By Hamza in HPC — Mar 31, 2023

High Performance Computing on the Cloud

Running HPC clusters is much easier on the cloud where there’s unlimited capacity and no scheduling problems right? That’s certainly what all the cloud vendors always tell me, but how true is it?

HPC workloads are often seen as an easy target for migration to cloud. The large compute requirements coupled with what, at first glance, often seems to be well-defined, well-isolated binaries running discrete and stateless computation; thus making them one of the first candidates for migration to cloud. All in the hope of reducing the on-premises footprint and costs or accessing additional compute resources for burst capacity.

Whilst the above is somewhat true and a like for like migration, (i.e. one that results in the workload being scheduled in the same manner as it is on-premises) is certainly very feasible, we’re a long way from optimising HPC on cloud compared to the level of optimisation that has been achieved for on-premises workloads. Ignoring, for now, the myriad of complexity that is involved in moving from a private corporate network to a public cloud and all the security concerns and internal politics that inevitably must be dealt with.

The On-Prem Story

Decades of optimisation and the use of bespoke scheduling solution such as those provided by IBM Spectrum Symphony or TIBCO Grid Server (other products including FOSS are available) have resulted in the ability to finely control, prioritise, and allocate workloads to a finite and well-defined on-premises compute capacity.

Typically, the total available compute capacity is fixed (defined by the total number of servers available in the data centre). Whilst this number may vary over time as new machines are bought, old machines decommissioned and borrowing agreements put into place or removed with owners of servers in other parts of the same company, it is relatively static. Certainly not something that varies from day to day. Nor from one workload to the next.

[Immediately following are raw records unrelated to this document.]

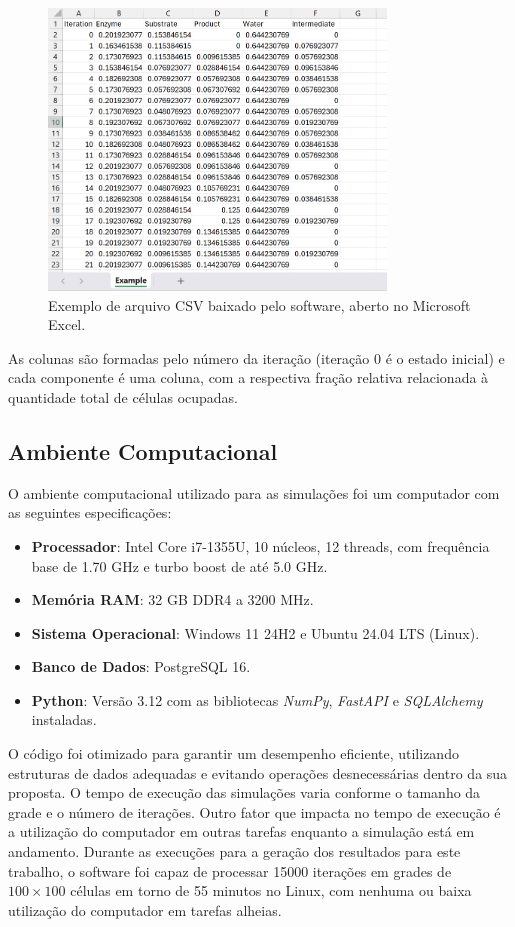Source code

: \documentclass[12pt,oneside]{report}
\begin{document}
\begin{figure}[H]
    \centering
    \includegraphics[width=0.8\textwidth]{img/example_csv.png}
    \caption{\small Exemplo de arquivo CSV baixado pelo software, aberto no Microsoft Excel.}
    \label{fig:interface_simulacao_download}
\end{figure}

As colunas são formadas pelo número da iteração (iteração 0 é o estado inicial) e cada componente é uma coluna, com a respectiva fração relativa relacionada à quantidade total de células ocupadas.

\subsection{Ambiente Computacional}

O ambiente computacional utilizado para as simulações foi um computador com as seguintes especificações:
\begin{itemize}
    \item \textbf{Processador}: Intel Core i7-1355U, 10 núcleos, 12 threads, com frequência base de 1.70 GHz e turbo boost de até 5.0 GHz.
    \item \textbf{Memória RAM}: 32 GB DDR4 a 3200 MHz.
    \item \textbf{Sistema Operacional}: Windows 11 24H2 e Ubuntu 24.04 LTS (Linux).
    \item \textbf{Banco de Dados}: PostgreSQL 16.
    \item \textbf{Python}: Versão 3.12 com as bibliotecas \textit{NumPy}, \textit{FastAPI} e \textit{SQLAlchemy} instaladas.
\end{itemize}

O código foi otimizado para garantir um desempenho eficiente, utilizando estruturas de dados adequadas e evitando operações desnecessárias dentro da sua proposta. O tempo de execução das simulações varia conforme o tamanho da grade e o número de iterações. Outro fator que impacta no tempo de execução é a utilização do computador em outras tarefas enquanto a simulação está em andamento. Durante as execuções para a geração dos resultados para este trabalho, o software foi capaz de processar 15000 iterações em grades de $100 \times 100$ células em torno de 55 minutos no Linux, com nenhuma ou baixa utilização do computador em tarefas alheias.
\end{document}
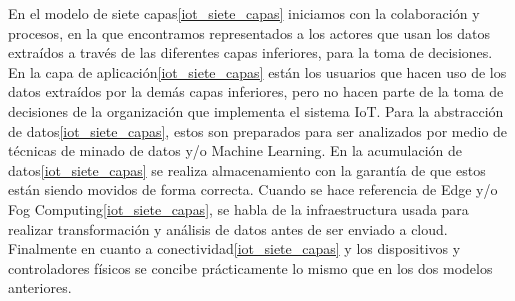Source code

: \documentclass[stu,12pt,floatsintext]{apa7}
\begin{document}
	En el modelo de siete capas\ref{iot_siete_capas} iniciamos con la colaboración y procesos, en la que encontramos representados a los actores que usan los datos extraídos a través de las diferentes capas inferiores, para la toma de decisiones. En la capa de aplicación\ref{iot_siete_capas} están los usuarios que hacen uso de los datos extraídos por la demás capas inferiores, pero no hacen parte de la toma de decisiones de la organización que implementa el sistema IoT. Para la abstracción de datos\ref{iot_siete_capas}, estos son preparados para ser analizados por medio de técnicas de minado de datos y/o Machine Learning. En la acumulación de datos\ref{iot_siete_capas} se realiza almacenamiento con la garantía de que estos están siendo movidos de forma correcta. Cuando se hace referencia de Edge y/o Fog Computing\ref{iot_siete_capas}, se habla de la infraestructura usada para realizar transformación y análisis de datos antes de ser enviado a cloud. Finalmente en cuanto a conectividad\ref{iot_siete_capas} y  los dispositivos y controladores físicos se concibe prácticamente lo mismo que en los dos modelos anteriores.
	
\end{document}
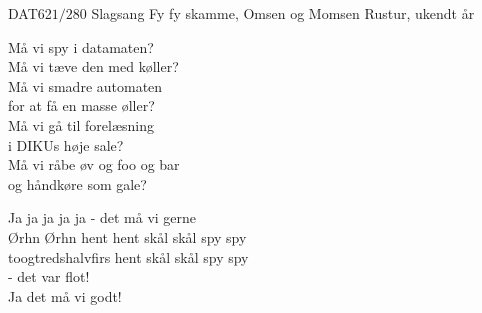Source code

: \begin{song}{DAT62$1/2$80 Slagsang}
  {} %
  {Fy fy skamme, Omsen og Momsen} %
  {} %
  {Rustur, ukendt år} %
  {\NotCCLIed} %

  \begin{SBVerse}
    Må vi spy i datamaten?\\
    Må vi tæve den med køller?\\
    Må vi smadre automaten\\
    for at få en masse øller?\\
    Må vi gå til forelæsning\\
    i DIKUs høje sale?\\
    Må vi råbe øv og foo og bar\\
    og håndkøre som gale?
  \end{SBVerse}

  \begin{SBChorus}
    Ja ja ja ja ja - det må vi gerne\\
    Ørhn Ørhn hent hent skål skål spy spy\\
    toogtredshalvfirs hent skål skål spy spy\\
    - det var flot!\\
    \medskip
    Ja det må vi godt!
  \end{SBChorus}

  \begin{SBSection*}
  \end{SBSection*}
\end{song}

In more complex (but rather common) scenarios, this compute may be subdivided into multiple categories, for example, a higher memory per core group, a group with GPU or a group with faster networking. This provides the ability to limit certain workloads to a subset of the total available hardware if required and, more importantly, to allocate limited resources in the most effective manner possible. For example, first order financial risks may require only 2GB of RAM per core whilst portfolio risk types such as RWA or CAV may require a much larger memory footprint of perhaps 8 or even 16GB per core. Allocating first order risk calculations to a machine with 16GB per core is clearly wasteful (when RWA calculations also need to be run). Likewise, it would make no sense to run a CPU only-based calculation on a machine with CUDA GPUs available (assuming, of course, there is a corresponding CUDA workload that can make use of the resource). Of course, if the 16 GB/core or GPU hardware is sat idle, it makes sense to use it for anything else that is available.

The demand for compute capacity is managed by assigning each of the compute grid clients a portion of the total compute capacity (often termed the reserved or guaranteed capacity). Clients are able to allocate a priority to their workloads to provide further granularity to the execution order and assignment of resources to their workload.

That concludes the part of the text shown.